Scientific classification
- Kingdom: Plantae
- Clade: Tracheophytes
- Clade: Angiosperms
- Clade: Monocots
- Clade: Commelinids
- Order: Zingiberales
- Family: Zingiberaceae
- Genus: Amomum
- Species: A. queenslandicum
- Binomial name: Amomum queenslandicum R.M.Sm.

= Amomum queenslandicum =

- Authority: R.M.Sm.
- Conservation status: CR

Species of flowering plant

Amomum queenslandicum, commonly known as Cape York ginger, is a plant in the ginger family Zingiberaceae found in New Guinea and a small part of Cape York Peninsula, Queensland, Australia.

==Description==
Amomum queenslandicum is a rhizomatous herb up to 3 m tall.

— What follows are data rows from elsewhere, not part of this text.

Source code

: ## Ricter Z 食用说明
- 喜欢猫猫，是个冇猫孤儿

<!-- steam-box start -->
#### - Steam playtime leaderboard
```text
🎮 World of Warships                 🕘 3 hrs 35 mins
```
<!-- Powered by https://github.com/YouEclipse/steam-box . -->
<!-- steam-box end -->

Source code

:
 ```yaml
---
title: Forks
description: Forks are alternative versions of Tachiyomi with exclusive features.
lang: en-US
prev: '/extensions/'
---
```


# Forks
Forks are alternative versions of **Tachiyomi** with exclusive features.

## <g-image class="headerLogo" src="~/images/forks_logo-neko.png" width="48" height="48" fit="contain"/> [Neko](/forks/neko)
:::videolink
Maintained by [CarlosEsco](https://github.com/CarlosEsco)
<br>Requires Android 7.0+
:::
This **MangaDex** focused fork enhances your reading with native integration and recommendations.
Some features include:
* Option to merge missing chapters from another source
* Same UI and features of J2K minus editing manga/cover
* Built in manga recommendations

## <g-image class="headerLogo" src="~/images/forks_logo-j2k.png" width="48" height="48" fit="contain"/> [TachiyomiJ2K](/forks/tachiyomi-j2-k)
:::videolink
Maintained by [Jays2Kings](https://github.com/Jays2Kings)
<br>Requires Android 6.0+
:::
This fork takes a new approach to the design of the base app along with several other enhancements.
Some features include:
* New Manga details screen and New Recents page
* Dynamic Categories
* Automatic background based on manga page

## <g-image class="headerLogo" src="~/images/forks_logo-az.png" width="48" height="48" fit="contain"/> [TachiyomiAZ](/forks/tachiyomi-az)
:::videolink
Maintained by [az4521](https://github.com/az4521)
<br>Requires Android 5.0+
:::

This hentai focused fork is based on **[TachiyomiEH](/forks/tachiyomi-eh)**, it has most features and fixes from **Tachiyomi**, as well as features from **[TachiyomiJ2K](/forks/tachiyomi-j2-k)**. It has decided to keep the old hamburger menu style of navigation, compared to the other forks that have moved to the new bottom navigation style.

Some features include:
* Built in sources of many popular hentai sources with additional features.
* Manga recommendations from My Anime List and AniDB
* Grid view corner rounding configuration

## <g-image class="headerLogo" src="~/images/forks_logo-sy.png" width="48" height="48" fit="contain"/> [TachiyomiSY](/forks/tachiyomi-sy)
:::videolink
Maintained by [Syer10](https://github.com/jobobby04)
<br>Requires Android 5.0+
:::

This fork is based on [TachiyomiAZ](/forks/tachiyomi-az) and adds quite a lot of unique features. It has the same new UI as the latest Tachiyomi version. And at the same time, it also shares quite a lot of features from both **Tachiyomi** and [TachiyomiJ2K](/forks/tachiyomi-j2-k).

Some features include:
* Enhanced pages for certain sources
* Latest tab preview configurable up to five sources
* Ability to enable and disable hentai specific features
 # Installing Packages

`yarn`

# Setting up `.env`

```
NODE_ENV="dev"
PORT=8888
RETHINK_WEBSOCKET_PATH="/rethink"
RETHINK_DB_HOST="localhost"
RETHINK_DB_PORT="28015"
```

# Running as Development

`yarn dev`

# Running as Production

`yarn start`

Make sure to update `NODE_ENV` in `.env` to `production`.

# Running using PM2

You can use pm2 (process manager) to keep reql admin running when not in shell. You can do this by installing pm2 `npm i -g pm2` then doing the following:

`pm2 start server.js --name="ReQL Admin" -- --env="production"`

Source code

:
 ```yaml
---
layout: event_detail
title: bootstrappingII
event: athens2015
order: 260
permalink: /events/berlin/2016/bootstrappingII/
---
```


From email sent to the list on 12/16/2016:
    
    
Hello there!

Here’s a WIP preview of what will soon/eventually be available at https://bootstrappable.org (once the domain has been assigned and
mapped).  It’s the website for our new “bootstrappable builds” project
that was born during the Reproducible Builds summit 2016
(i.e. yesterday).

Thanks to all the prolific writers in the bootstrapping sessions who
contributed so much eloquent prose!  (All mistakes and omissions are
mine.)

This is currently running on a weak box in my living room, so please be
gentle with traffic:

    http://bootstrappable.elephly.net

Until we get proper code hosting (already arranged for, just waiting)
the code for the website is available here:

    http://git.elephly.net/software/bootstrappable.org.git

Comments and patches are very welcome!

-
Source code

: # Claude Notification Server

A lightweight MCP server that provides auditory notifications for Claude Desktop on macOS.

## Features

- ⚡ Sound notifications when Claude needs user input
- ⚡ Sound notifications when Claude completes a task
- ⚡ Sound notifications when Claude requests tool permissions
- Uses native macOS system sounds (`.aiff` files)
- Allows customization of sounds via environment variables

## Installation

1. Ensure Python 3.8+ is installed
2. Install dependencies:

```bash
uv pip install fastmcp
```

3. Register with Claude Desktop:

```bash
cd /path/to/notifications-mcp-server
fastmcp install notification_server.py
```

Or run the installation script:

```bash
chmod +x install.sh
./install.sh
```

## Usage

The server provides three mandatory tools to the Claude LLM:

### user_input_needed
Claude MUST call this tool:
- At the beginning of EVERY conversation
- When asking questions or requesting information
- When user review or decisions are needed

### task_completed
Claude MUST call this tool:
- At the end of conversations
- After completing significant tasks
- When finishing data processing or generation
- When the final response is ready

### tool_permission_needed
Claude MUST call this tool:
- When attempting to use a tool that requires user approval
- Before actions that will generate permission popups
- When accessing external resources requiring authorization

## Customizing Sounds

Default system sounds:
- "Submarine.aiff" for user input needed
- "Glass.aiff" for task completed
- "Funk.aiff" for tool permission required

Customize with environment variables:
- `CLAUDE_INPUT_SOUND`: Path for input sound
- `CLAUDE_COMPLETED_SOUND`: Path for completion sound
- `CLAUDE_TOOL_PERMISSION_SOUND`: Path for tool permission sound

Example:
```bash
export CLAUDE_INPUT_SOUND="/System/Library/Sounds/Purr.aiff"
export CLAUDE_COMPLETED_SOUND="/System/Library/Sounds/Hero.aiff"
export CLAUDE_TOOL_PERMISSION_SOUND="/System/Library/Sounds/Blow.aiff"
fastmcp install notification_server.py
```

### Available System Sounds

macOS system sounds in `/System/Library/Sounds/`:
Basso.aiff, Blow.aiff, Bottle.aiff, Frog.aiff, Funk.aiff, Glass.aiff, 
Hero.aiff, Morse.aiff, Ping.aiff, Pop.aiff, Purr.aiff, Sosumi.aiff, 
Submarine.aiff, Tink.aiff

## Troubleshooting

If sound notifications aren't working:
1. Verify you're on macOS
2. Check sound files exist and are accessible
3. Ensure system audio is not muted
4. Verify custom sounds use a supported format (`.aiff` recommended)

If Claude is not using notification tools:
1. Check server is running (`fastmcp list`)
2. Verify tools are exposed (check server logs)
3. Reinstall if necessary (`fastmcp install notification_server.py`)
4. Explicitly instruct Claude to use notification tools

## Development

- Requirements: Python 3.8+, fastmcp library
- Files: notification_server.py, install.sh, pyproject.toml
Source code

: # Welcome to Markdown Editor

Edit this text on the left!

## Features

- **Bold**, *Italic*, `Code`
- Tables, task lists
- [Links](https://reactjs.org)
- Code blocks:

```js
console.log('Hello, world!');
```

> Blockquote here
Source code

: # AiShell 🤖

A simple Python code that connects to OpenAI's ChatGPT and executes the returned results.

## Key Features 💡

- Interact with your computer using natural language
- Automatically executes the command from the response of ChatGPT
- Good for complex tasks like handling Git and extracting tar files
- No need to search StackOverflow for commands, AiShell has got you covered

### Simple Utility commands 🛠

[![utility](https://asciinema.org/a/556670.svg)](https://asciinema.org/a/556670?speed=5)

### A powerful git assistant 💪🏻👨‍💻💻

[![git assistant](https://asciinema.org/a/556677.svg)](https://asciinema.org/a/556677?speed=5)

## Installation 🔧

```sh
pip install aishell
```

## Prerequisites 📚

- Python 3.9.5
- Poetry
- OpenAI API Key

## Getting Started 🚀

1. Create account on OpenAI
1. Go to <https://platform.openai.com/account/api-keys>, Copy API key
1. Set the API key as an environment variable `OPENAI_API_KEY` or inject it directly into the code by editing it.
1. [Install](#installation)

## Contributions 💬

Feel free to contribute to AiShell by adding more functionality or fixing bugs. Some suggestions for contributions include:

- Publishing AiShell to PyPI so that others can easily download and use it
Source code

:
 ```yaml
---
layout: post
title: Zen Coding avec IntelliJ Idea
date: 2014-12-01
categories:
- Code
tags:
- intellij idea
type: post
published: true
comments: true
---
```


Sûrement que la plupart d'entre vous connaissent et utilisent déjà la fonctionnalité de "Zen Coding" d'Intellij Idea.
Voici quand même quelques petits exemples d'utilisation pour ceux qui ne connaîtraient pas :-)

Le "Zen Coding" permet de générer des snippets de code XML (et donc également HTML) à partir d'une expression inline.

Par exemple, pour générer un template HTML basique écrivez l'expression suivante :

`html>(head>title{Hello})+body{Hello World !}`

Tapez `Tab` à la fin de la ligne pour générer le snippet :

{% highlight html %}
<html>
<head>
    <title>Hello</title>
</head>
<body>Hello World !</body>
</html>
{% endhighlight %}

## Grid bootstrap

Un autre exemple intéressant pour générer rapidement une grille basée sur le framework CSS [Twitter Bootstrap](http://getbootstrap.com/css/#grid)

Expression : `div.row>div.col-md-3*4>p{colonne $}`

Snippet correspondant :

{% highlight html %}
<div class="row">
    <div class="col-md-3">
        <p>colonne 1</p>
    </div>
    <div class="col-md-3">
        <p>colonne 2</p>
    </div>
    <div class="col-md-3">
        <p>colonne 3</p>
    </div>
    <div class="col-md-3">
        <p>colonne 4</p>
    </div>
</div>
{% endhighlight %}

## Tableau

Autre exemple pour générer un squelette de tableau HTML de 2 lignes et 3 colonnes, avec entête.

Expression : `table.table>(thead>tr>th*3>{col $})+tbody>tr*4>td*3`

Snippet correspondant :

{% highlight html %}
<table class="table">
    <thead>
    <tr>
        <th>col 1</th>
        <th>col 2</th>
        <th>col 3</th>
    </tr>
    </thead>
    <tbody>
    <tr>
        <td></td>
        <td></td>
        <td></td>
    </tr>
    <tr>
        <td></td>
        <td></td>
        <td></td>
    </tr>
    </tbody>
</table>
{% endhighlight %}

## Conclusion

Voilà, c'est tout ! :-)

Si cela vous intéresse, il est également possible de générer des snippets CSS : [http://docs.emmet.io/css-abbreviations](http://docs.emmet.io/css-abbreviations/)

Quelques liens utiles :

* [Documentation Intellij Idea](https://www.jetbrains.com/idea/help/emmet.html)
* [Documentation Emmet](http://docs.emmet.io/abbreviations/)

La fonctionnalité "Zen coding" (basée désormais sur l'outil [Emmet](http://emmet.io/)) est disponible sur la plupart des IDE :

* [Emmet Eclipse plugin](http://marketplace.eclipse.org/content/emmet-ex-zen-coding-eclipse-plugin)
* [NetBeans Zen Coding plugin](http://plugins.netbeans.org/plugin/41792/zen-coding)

The true stem of the plant—the rhizome—remains underground and only the leaves, flowers and fruit appear above ground. The leaves are , and about 60 cm long by 12 cm wide. The inflorescence is a compact cluster about 5 cm long and 3 cm wide produced at ground level. The fruit is a capsule about 4 cm long by 3 cm wide with nine wings.

==Taxonomy==
The Cape York ginger was first described by the Scottish botanist and ginger specialist Rosemary Margaret Smith, who published it in the journal Notes from the Royal Botanic Garden, Edinburgh in 1980.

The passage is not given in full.